• [Provided information]

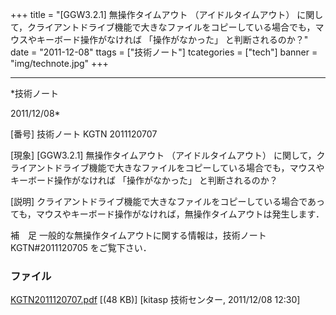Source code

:﻿+++
title = "[GGW3.2.1] 無操作タイムアウト （アイドルタイムアウト） に関して，クライアントドライブ機能で大きなファイルをコピーしている場合でも，マウスやキーボード操作がなければ 「操作がなかった」 と判断されるのか？"
date = "2011-12-08"
ttags = ["技術ノート"]
tcategories = ["tech"]
banner = "img/technote.jpg"
+++

-----------------------------------------------------------------------------------------------------------------------------

*技術ノート

2011/12/08*


[番号]
技術ノート KGTN 2011120707

[現象]
[GGW3.2.1] 無操作タイムアウト （アイドルタイムアウト）
に関して，クライアントドライブ機能で大きなファイルをコピーしている場合でも，マウスやキーボード操作がなければ
「操作がなかった」 と判断されるのか？

[説明]
クライアントドライブ機能で大きなファイルをコピーしている場合であっても，マウスやキーボード操作がなければ，無操作タイムアウトは発生します．

補　足
一般的な無操作タイムアウトに関する情報は，技術ノート KGTN#2011120705
をご覧下さい．


### ファイル

 
 


[KGTN2011120707.pdf](http://techreport.kitasp.net/attachments/download/734/KGTN2011120707.pdf)
 [(48 KB)] [kitasp 技術センター, 2011/12/08
12:30]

• [Problem to solve]
Only the lines of the data holding the string "クライアントドライブ機能で大きなファイルをコピーしている場合でも" are wanted; copy each of them.

• [Task response]
title = "[GGW3.2.1] 無操作タイムアウト （アイドルタイムアウト） に関して，クライアントドライブ機能で大きなファイルをコピーしている場合でも，マウスやキーボード操作がなければ 「操作がなかった」 と判断されるのか？"
に関して，クライアントドライブ機能で大きなファイルをコピーしている場合でも，マウスやキーボード操作がなければ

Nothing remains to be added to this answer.